Collected data:
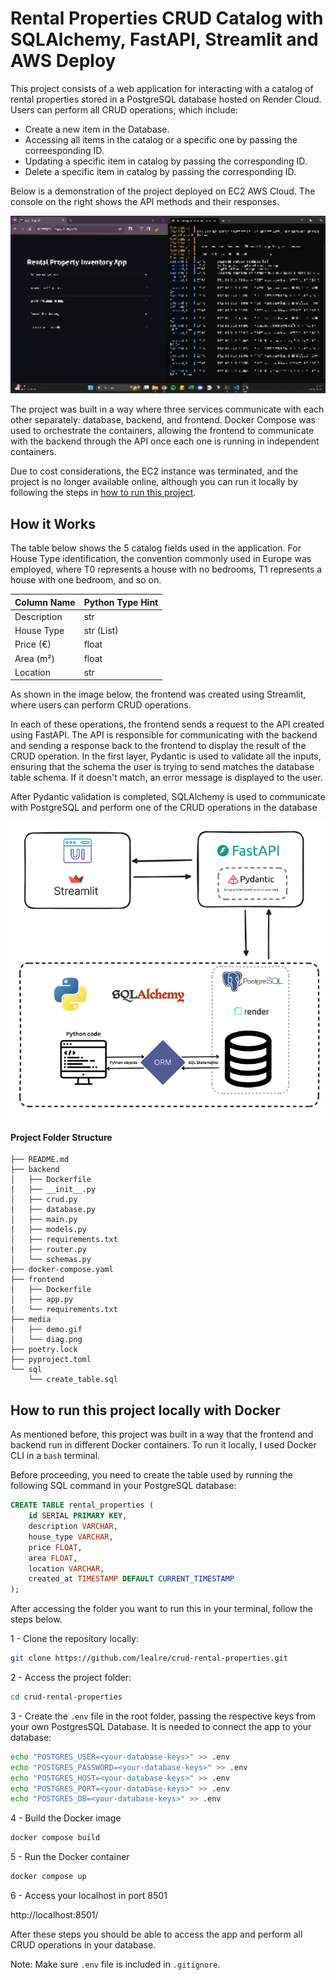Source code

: # Rental Properties CRUD Catalog with SQLAlchemy, FastAPI, Streamlit and AWS Deploy

This project consists of a web application for interacting with a catalog of rental properties stored in a PostgreSQL database hosted on Render Cloud. Users can perform all CRUD operations, which include: 

- Create a new item in the Database. 
- Accessing all items in the catalog or a specific one by passing the correesponding ID. 
- Updating a specific item in catalog by passing the corresponding ID. 
- Delete a specific item in catalog by passing the corresponding ID.

Below is a demonstration of the project deployed on EC2 AWS Cloud. The console on the right shows the API methods and their responses.

<img src="media/demo.gif" width = 1000 />

The project was built in a way where three services communicate with each other separately: database, backend, and frontend. Docker Compose was used to orchestrate the containers, allowing the frontend to communicate with the backend through the API once each one is running in independent containers.

Due to cost considerations, the EC2 instance was terminated, and the project is no longer available online, although you can run it locally by following the steps in [how to run this project](##How-to-run-this-project-locally-with-Docker).

## How it Works

The table below shows the 5 catalog fields used in the application. For House Type identification, the convention commonly used in Europe was employed, where T0 represents a house with no bedrooms, T1 represents a house with one bedroom, and so on.

| Column Name           | Python Type Hint |
|-----------------------|------------------|
| Description  | str              |
| House Type            | str (List)        |
| Price (€)            | float            |
| Area (m²)              | float            |
| Location              | str              |


As shown in the image below, the frontend was created using Streamlit, where users can perform CRUD operations.

In each of these operations, the frontend sends a request to the API created using FastAPI. The API is responsible for communicating with the backend and sending a response back to the frontend to display the result of the CRUD operation. In the first layer, Pydantic is used to validate all the inputs, ensuring that the schema the user is trying to send matches the database table schema. If it doesn't match, an error message is displayed to the user.

After Pydantic validation is completed, SQLAlchemy is used to communicate with PostgreSQL and perform one of the CRUD operations in the database

![](media/diag.png)


#### Project Folder Structure
```
├── README.md
├── backend
│   ├── Dockerfile
│   ├── __init__.py
│   ├── crud.py
│   ├── database.py
│   ├── main.py
│   ├── models.py
│   ├── requirements.txt
│   ├── router.py
│   └── schemas.py
├── docker-compose.yaml
├── frontend
│   ├── Dockerfile
│   ├── app.py
│   └── requirements.txt
├── media
│   ├── demo.gif
│   └── diag.png
├── poetry.lock
├── pyproject.toml
└── sql
    └── create_table.sql
```

## How to run this project locally with Docker

As mentioned before, this project was built in a way that the frontend and backend run in different Docker containers. To run it locally, I used Docker CLI in a `bash` terminal.

Before proceeding, you need to create the table used by running the following SQL command in your PostgreSQL database:

```SQL
CREATE TABLE rental_properties (
    id SERIAL PRIMARY KEY,
    description VARCHAR,
    house_type VARCHAR,
    price FLOAT,
    area FLOAT,
    location VARCHAR,
    created_at TIMESTAMP DEFAULT CURRENT_TIMESTAMP
);
```

After accessing the folder you want to run this in your terminal, follow the steps below.

1 - Clone the repository locally:
```bash
git clone https://github.com/lealre/crud-rental-properties.git
```

2 - Access the project folder:
```bash
cd crud-rental-properties
```

3 - Create the `.env` file in the root folder, passing the respective keys from your own PostgresSQL Database. It is needed to connect the app to your database:
```bash
echo "POSTGRES_USER=<your-database-keys>" >> .env
echo "POSTGRES_PASSWORD=<your-database-keys>" >> .env
echo "POSTGRES_HOST=<your-database-keys>" >> .env
echo "POSTGRES_PORT=<your-database-keys>" >> .env
echo "POSTGRES_DB=<your-database-keys>" >> .env
```

4 - Build the Docker image
```bash
docker compose build
```

5 - Run the Docker container
```bash
docker compose up
```

6 - Access your localhost in port 8501

http://localhost:8501/

After these steps you should be able to access the app and perform all CRUD operations in your database.

Note: Make sure `.env` file is included in `.gitignore`.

> **WORK INSTRUCTIONS**:
Output the records exactly, please. The pictures are not part of the copy.

> **WRITTEN RESPONSE**:
Source code

: # Rental Properties CRUD Catalog with SQLAlchemy, FastAPI, Streamlit and AWS Deploy

This project consists of a web application for interacting with a catalog of rental properties stored in a PostgreSQL database hosted on Render Cloud. Users can perform all CRUD operations, which include: 

- Create a new item in the Database. 
- Accessing all items in the catalog or a specific one by passing the correesponding ID. 
- Updating a specific item in catalog by passing the corresponding ID. 
- Delete a specific item in catalog by passing the corresponding ID.

Below is a demonstration of the project deployed on EC2 AWS Cloud. The console on the right shows the API methods and their responses.

<img src="media/demo.gif" width = 1000 />

The project was built in a way where three services communicate with each other separately: database, backend, and frontend. Docker Compose was used to orchestrate the containers, allowing the frontend to communicate with the backend through the API once each one is running in independent containers.

Due to cost considerations, the EC2 instance was terminated, and the project is no longer available online, although you can run it locally by following the steps in [how to run this project](##How-to-run-this-project-locally-with-Docker).

## How it Works

The table below shows the 5 catalog fields used in the application. For House Type identification, the convention commonly used in Europe was employed, where T0 represents a house with no bedrooms, T1 represents a house with one bedroom, and so on.

| Column Name           | Python Type Hint |
|-----------------------|------------------|
| Description  | str              |
| House Type            | str (List)        |
| Price (€)            | float            |
| Area (m²)              | float            |
| Location              | str              |


As shown in the image below, the frontend was created using Streamlit, where users can perform CRUD operations.

In each of these operations, the frontend sends a request to the API created using FastAPI. The API is responsible for communicating with the backend and sending a response back to the frontend to display the result of the CRUD operation. In the first layer, Pydantic is used to validate all the inputs, ensuring that the schema the user is trying to send matches the database table schema. If it doesn't match, an error message is displayed to the user.

After Pydantic validation is completed, SQLAlchemy is used to communicate with PostgreSQL and perform one of the CRUD operations in the database

![](media/diag.png)


#### Project Folder Structure
```
├── README.md
├── backend
│   ├── Dockerfile
│   ├── __init__.py
│   ├── crud.py
│   ├── database.py
│   ├── main.py
│   ├── models.py
│   ├── requirements.txt
│   ├── router.py
│   └── schemas.py
├── docker-compose.yaml
├── frontend
│   ├── Dockerfile
│   ├── app.py
│   └── requirements.txt
├── media
│   ├── demo.gif
│   └── diag.png
├── poetry.lock
├── pyproject.toml
└── sql
    └── create_table.sql
```

## How to run this project locally with Docker

As mentioned before, this project was built in a way that the frontend and backend run in different Docker containers. To run it locally, I used Docker CLI in a `bash` terminal.

Before proceeding, you need to create the table used by running the following SQL command in your PostgreSQL database:

```SQL
CREATE TABLE rental_properties (
    id SERIAL PRIMARY KEY,
    description VARCHAR,
    house_type VARCHAR,
    price FLOAT,
    area FLOAT,
    location VARCHAR,
    created_at TIMESTAMP DEFAULT CURRENT_TIMESTAMP
);
```

After accessing the folder you want to run this in your terminal, follow the steps below.

1 - Clone the repository locally:
```bash
git clone https://github.com/lealre/crud-rental-properties.git
```

2 - Access the project folder:
```bash
cd crud-rental-properties
```

3 - Create the `.env` file in the root folder, passing the respective keys from your own PostgresSQL Database. It is needed to connect the app to your database:
```bash
echo "POSTGRES_USER=<your-database-keys>" >> .env
echo "POSTGRES_PASSWORD=<your-database-keys>" >> .env
echo "POSTGRES_HOST=<your-database-keys>" >> .env
echo "POSTGRES_PORT=<your-database-keys>" >> .env
echo "POSTGRES_DB=<your-database-keys>" >> .env
```

4 - Build the Docker image
```bash
docker compose build
```

5 - Run the Docker container
```bash
docker compose up
```

6 - Access your localhost in port 8501

http://localhost:8501/

After these steps you should be able to access the app and perform all CRUD operations in your database.

Note: Make sure `.env` file is included in `.gitignore`.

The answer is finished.